Task brief: Between the line containing "Psychological counseling chatbot for" and the line containing "## Problem Statement" lies a run of lines; give that run again exactly, with both of those lines, and nothing else from the entries below.

Data in this exercise:
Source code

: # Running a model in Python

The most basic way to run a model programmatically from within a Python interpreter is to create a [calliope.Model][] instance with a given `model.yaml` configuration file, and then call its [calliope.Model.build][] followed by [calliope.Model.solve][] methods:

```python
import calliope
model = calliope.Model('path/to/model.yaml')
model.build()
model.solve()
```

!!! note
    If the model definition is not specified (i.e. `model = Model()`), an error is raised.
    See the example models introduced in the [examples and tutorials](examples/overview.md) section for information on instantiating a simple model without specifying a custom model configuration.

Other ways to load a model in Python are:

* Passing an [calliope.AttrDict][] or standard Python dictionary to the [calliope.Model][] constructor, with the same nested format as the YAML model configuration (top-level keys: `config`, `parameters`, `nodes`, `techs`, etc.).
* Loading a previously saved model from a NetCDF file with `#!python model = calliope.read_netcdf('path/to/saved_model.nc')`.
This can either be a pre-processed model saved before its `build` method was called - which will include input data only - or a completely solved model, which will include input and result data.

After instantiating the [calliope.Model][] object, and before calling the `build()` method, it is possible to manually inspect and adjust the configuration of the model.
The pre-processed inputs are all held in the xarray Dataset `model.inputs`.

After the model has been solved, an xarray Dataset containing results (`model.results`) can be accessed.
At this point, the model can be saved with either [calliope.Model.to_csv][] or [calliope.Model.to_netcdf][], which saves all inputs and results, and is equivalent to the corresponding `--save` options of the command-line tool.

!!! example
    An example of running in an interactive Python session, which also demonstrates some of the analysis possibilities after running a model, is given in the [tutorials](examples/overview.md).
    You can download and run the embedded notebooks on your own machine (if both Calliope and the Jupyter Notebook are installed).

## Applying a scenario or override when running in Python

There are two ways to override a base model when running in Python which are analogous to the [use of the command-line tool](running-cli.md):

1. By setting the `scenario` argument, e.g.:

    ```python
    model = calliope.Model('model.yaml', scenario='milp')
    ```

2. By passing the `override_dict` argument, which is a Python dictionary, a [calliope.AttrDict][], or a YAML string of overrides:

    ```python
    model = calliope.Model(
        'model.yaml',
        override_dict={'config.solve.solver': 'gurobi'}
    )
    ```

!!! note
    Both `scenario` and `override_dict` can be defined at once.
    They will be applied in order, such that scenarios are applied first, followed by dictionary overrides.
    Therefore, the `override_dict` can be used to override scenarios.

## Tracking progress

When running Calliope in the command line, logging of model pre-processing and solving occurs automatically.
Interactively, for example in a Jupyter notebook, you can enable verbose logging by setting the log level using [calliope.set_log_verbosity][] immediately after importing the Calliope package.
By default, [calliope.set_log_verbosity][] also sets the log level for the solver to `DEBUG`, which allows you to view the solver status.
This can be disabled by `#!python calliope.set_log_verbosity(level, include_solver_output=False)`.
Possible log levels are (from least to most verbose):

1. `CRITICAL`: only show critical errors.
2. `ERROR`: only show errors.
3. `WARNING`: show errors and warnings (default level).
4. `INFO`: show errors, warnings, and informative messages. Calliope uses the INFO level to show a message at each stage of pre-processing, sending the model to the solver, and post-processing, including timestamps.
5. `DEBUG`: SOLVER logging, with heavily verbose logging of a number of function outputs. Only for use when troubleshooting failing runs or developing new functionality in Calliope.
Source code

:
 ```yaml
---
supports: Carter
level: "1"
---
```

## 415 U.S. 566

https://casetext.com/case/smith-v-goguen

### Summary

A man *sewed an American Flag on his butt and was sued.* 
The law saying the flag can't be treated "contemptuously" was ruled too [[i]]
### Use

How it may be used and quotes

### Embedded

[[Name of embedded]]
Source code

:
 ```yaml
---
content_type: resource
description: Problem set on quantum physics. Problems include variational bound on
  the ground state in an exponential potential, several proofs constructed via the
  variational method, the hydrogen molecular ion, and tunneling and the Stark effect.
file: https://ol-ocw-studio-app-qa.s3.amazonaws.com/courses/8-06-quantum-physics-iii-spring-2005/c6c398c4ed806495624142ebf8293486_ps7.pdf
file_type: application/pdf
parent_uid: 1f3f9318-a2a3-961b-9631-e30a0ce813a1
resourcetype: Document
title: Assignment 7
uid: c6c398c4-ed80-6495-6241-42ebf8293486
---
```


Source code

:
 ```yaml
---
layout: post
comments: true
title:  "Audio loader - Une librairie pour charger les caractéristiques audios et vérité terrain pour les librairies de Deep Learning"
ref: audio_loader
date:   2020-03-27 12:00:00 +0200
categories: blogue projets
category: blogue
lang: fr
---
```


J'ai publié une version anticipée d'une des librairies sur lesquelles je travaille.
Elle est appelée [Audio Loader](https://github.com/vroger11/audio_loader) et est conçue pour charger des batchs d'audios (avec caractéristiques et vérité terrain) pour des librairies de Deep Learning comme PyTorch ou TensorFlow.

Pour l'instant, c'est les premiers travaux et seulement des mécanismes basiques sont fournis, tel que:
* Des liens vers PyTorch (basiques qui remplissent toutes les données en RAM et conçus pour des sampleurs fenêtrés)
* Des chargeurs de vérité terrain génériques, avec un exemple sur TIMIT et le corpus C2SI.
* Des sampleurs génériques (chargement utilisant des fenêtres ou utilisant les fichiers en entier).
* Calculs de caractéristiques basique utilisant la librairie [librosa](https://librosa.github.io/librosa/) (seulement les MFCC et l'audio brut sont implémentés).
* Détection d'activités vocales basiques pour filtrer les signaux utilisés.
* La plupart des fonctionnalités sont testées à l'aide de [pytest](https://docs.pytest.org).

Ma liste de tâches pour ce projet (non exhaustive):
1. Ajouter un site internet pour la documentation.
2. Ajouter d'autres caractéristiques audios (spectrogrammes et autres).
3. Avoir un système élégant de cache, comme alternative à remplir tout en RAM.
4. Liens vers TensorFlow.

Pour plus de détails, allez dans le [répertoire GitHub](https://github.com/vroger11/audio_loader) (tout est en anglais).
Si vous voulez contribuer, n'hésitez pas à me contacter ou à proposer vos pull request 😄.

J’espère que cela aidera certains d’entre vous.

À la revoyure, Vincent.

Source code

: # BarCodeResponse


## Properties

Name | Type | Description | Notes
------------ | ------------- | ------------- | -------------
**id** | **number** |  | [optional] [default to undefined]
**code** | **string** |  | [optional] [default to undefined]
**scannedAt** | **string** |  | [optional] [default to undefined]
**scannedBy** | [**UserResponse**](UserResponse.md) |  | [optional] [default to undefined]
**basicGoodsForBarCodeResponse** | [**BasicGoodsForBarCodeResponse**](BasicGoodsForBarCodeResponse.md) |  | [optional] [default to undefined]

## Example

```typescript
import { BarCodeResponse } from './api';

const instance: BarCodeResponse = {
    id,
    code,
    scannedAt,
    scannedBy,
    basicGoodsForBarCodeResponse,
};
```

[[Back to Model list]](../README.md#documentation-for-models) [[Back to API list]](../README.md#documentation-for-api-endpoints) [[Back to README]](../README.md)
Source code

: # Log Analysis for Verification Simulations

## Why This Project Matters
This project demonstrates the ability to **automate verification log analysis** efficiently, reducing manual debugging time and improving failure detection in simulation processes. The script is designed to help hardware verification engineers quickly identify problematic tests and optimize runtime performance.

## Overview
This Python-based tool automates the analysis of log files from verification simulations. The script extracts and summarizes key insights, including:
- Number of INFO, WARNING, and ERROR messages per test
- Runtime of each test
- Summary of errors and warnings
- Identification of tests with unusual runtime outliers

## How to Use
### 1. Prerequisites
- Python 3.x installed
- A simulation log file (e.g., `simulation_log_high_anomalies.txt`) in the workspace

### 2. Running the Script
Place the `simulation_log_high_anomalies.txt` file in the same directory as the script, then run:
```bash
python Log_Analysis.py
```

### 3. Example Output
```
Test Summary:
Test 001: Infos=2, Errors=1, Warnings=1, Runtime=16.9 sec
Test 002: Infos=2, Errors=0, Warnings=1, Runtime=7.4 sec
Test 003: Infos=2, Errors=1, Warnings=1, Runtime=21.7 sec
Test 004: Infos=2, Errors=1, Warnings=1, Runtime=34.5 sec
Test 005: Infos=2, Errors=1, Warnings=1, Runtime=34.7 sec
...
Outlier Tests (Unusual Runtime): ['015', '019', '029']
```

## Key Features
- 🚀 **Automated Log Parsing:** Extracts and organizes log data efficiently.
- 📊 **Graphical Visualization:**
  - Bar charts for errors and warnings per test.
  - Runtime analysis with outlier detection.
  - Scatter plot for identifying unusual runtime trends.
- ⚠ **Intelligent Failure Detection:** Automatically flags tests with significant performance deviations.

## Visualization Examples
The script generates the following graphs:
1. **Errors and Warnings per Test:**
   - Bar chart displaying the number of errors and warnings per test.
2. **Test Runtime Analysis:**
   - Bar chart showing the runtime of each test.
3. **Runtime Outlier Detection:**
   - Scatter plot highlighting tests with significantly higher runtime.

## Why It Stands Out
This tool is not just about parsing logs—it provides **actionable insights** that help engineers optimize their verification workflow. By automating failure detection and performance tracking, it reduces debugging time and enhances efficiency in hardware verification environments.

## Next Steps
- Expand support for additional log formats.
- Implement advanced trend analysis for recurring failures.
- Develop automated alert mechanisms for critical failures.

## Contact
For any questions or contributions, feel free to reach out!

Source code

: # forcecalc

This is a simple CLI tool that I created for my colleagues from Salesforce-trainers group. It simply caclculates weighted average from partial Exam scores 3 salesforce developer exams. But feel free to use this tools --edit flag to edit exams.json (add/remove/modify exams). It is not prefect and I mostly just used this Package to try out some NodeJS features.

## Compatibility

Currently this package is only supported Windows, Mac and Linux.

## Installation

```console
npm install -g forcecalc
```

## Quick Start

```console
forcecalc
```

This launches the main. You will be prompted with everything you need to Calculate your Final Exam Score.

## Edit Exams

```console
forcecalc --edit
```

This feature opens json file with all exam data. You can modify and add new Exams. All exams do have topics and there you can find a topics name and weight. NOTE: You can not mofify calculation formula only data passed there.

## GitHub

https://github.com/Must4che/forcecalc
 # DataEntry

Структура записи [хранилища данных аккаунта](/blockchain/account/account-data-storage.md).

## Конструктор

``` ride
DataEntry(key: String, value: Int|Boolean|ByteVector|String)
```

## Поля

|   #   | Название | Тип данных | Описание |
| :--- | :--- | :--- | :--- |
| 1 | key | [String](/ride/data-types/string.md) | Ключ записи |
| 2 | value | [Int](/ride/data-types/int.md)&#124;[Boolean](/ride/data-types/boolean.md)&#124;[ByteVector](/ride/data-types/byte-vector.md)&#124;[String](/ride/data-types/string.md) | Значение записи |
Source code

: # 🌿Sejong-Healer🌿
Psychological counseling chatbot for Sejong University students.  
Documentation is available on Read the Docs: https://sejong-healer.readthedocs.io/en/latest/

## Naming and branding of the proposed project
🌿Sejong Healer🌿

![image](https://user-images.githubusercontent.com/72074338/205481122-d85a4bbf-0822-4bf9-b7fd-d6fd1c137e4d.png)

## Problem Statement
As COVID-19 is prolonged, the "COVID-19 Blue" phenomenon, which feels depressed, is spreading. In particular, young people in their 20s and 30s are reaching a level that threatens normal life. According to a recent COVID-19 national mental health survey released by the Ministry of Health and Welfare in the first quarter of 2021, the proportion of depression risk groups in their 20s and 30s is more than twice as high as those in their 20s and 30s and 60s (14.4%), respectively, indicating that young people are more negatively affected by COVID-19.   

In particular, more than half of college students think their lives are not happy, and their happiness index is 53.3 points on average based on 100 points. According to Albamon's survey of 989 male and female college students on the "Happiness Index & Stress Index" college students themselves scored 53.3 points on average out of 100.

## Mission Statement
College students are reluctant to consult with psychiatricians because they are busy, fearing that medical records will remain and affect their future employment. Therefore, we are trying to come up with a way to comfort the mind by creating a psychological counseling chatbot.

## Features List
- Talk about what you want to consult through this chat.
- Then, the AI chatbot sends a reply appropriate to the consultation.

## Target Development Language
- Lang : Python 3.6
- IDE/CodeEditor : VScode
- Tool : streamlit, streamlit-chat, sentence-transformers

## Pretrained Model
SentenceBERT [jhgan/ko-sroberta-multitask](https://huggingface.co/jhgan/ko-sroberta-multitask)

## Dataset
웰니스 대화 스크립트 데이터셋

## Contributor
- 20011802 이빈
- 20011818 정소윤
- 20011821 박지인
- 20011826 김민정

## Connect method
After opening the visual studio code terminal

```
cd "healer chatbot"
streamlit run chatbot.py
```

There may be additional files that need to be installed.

Output below:
Psychological counseling chatbot for Sejong University students.  
Documentation is available on Read the Docs: https://sejong-healer.readthedocs.io/en/latest/

## Naming and branding of the proposed project
🌿Sejong Healer🌿

![image](https://user-images.githubusercontent.com/72074338/205481122-d85a4bbf-0822-4bf9-b7fd-d6fd1c137e4d.png)

## Problem Statement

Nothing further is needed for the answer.